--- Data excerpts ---
☆ ☆ ☆

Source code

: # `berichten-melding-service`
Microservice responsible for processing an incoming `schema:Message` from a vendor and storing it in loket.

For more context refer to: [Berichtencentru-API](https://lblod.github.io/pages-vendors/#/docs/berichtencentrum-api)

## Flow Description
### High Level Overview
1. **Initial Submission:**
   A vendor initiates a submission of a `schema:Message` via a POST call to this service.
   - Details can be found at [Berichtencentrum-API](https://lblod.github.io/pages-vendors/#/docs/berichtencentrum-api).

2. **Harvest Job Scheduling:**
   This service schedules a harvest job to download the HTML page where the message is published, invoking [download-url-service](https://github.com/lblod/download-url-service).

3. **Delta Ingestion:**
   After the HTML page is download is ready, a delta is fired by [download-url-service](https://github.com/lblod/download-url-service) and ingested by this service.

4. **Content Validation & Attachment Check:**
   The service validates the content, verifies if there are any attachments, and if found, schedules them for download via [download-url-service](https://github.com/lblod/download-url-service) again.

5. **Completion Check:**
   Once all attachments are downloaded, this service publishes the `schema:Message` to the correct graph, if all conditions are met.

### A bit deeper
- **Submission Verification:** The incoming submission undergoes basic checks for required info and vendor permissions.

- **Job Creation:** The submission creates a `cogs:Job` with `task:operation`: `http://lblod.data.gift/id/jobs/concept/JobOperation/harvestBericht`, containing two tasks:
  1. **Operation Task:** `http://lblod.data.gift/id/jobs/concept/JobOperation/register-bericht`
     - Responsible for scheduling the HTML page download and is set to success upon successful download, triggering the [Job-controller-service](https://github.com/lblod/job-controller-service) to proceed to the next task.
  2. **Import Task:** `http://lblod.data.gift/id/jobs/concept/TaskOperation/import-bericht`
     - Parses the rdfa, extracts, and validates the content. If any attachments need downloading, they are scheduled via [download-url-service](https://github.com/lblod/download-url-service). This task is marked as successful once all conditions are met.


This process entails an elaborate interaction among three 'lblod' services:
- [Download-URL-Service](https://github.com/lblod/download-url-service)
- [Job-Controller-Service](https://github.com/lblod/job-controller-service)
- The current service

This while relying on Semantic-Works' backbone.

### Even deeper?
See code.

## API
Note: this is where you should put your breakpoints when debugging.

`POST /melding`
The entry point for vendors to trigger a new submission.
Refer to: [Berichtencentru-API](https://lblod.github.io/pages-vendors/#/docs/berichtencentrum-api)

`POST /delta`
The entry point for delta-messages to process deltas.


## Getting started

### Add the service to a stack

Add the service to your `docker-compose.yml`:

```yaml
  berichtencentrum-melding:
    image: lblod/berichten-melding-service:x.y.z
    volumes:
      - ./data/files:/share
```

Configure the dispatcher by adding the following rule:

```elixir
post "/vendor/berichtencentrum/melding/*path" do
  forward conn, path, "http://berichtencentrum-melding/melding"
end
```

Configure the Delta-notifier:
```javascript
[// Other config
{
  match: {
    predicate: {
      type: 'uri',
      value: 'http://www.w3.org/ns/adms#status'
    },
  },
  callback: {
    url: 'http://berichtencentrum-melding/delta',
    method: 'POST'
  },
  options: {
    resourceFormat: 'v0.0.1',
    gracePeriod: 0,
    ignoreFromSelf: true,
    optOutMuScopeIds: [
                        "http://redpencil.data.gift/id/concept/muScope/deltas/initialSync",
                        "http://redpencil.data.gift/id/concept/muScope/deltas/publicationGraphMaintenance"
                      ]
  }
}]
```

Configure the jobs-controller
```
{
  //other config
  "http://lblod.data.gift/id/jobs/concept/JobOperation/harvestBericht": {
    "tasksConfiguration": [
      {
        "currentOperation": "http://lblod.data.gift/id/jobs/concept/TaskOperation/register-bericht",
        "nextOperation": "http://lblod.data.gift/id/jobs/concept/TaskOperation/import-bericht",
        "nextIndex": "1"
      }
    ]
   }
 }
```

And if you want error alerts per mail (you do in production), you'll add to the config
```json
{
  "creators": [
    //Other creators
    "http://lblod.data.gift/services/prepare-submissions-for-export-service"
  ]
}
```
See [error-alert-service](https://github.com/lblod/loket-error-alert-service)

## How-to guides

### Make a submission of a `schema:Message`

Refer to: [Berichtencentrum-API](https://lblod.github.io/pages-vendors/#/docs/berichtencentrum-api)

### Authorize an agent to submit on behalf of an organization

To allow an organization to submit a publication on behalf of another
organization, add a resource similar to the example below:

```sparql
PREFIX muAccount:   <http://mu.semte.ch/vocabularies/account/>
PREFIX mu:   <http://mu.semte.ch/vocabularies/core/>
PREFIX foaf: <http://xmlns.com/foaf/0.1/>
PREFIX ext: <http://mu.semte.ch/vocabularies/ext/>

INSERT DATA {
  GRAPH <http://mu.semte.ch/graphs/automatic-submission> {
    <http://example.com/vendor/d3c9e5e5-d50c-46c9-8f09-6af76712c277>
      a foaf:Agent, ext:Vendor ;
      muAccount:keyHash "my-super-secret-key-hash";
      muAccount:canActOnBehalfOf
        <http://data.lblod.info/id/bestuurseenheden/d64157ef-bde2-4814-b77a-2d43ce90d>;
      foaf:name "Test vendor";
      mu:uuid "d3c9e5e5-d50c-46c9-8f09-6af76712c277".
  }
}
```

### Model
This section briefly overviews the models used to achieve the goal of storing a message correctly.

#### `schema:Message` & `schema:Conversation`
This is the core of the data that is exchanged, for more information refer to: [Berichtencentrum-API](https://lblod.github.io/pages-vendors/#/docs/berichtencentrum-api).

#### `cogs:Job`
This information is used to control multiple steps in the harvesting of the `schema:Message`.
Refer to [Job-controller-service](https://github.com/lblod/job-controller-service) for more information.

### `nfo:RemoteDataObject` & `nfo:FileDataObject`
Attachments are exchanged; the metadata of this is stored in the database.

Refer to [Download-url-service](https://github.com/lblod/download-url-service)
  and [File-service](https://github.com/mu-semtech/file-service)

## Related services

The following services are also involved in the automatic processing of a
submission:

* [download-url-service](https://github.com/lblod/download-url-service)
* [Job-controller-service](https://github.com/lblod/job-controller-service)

☆ ☆ ☆

--- WHAT IS NEEDED ---
Check the records above and copy each line that has the string "core".

--- EXERCISE SOLUTION ---
PREFIX mu:   <http://mu.semte.ch/vocabularies/core/>
This is the core of the data that is exchanged, for more information refer to: [Berichtencentrum-API](https://lblod.github.io/pages-vendors/#/docs/berichtencentrum-api).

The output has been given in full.